» WHAT IS BEING ASKED
The expected response is a copy of every line in the entries below that includes the word "선호도를".

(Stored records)
◆ ◆ ◆ ◆ ◆

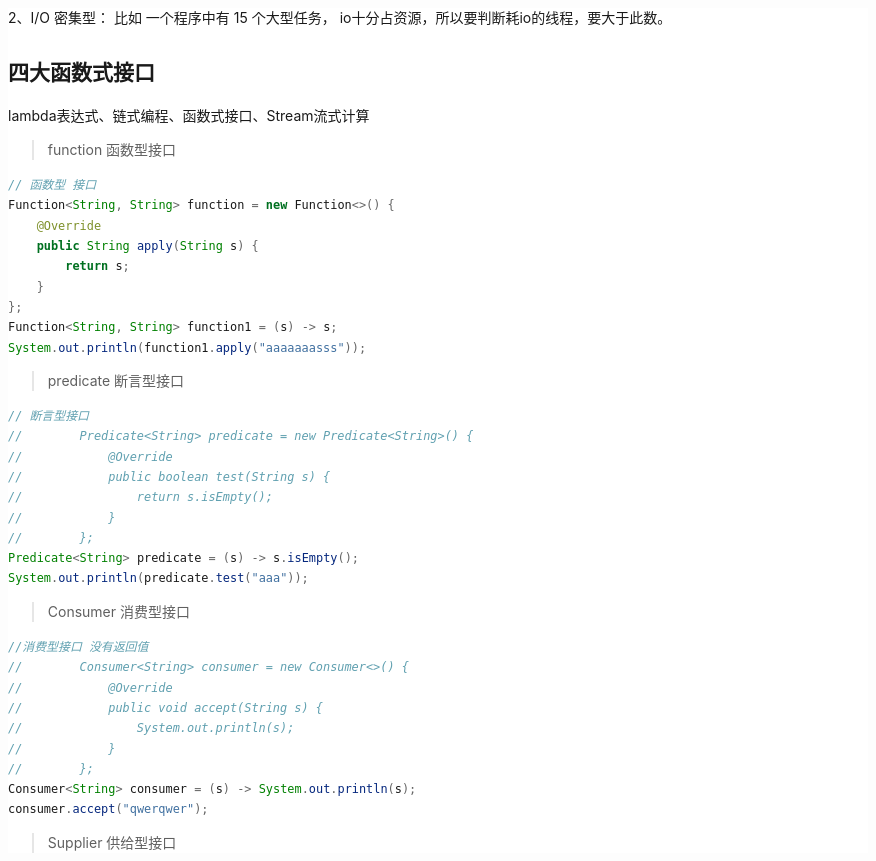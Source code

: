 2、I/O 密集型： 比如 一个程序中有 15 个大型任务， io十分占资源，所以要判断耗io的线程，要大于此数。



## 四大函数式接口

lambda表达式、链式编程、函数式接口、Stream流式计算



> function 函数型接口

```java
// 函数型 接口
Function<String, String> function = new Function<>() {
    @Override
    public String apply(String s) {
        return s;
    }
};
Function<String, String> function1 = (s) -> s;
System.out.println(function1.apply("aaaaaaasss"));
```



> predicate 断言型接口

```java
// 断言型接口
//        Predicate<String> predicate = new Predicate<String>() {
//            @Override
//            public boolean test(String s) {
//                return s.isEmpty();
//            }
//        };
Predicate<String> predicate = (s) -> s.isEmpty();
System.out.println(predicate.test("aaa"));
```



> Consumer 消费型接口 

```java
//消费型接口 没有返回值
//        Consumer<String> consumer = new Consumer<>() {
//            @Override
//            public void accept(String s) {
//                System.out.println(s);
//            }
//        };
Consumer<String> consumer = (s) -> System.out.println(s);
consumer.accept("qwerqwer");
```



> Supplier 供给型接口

◆ ◆ ◆ ◆ ◆

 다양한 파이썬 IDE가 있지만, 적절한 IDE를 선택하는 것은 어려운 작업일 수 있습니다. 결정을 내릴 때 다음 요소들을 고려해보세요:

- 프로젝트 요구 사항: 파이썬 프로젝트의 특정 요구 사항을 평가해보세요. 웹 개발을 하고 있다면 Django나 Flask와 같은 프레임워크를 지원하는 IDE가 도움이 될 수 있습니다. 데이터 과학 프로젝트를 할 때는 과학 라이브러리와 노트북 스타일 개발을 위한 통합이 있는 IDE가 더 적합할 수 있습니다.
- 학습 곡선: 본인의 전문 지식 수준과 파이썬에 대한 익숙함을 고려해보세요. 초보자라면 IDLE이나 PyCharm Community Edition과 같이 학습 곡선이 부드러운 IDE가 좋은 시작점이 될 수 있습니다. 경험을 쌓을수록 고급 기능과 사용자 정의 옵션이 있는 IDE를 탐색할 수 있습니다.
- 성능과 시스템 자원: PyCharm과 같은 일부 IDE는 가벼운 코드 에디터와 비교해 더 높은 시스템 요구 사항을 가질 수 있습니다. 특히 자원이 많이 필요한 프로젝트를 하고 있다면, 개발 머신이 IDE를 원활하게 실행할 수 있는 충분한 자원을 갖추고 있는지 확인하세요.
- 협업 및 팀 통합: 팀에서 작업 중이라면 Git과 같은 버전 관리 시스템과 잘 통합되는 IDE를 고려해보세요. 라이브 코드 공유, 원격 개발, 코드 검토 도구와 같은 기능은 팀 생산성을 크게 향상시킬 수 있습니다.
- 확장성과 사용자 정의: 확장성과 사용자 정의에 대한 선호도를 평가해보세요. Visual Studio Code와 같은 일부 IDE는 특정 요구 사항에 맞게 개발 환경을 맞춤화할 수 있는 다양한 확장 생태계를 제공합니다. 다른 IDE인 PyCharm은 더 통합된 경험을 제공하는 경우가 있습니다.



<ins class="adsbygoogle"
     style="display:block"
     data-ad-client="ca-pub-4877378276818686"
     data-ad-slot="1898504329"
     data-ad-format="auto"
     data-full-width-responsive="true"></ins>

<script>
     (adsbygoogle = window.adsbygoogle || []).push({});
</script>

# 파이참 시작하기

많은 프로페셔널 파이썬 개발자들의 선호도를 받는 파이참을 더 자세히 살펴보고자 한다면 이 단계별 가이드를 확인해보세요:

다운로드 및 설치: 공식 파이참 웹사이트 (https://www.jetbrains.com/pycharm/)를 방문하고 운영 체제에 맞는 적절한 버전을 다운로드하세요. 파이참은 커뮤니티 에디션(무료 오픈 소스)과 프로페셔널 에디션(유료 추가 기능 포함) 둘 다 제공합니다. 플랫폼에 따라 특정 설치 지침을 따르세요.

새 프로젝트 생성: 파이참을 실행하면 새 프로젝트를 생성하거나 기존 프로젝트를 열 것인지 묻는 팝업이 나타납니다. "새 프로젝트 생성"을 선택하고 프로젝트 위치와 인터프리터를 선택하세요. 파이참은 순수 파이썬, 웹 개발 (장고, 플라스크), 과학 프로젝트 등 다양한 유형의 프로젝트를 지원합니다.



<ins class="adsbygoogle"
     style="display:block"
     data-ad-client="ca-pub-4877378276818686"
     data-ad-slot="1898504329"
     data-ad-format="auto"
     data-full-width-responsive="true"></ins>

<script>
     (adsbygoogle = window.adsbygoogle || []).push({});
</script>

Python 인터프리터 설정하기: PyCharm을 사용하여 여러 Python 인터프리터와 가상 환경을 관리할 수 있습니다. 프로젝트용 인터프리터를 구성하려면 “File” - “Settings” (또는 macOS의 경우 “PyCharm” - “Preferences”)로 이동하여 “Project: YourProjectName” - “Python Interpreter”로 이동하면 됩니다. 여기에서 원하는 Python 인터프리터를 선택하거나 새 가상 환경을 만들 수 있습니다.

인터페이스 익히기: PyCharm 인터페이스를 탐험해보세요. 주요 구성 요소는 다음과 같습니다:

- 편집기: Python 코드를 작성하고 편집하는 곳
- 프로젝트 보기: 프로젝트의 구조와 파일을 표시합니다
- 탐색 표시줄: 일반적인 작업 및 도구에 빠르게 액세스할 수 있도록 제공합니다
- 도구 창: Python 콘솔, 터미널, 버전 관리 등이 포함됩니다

◆ ◆ ◆ ◆ ◆

» RESPONSE TO THIS EXERCISE
- 확장성과 사용자 정의: 확장성과 사용자 정의에 대한 선호도를 평가해보세요. Visual Studio Code와 같은 일부 IDE는 특정 요구 사항에 맞게 개발 환경을 맞춤화할 수 있는 다양한 확장 생태계를 제공합니다. 다른 IDE인 PyCharm은 더 통합된 경험을 제공하는 경우가 있습니다.
많은 프로페셔널 파이썬 개발자들의 선호도를 받는 파이참을 더 자세히 살펴보고자 한다면 이 단계별 가이드를 확인해보세요:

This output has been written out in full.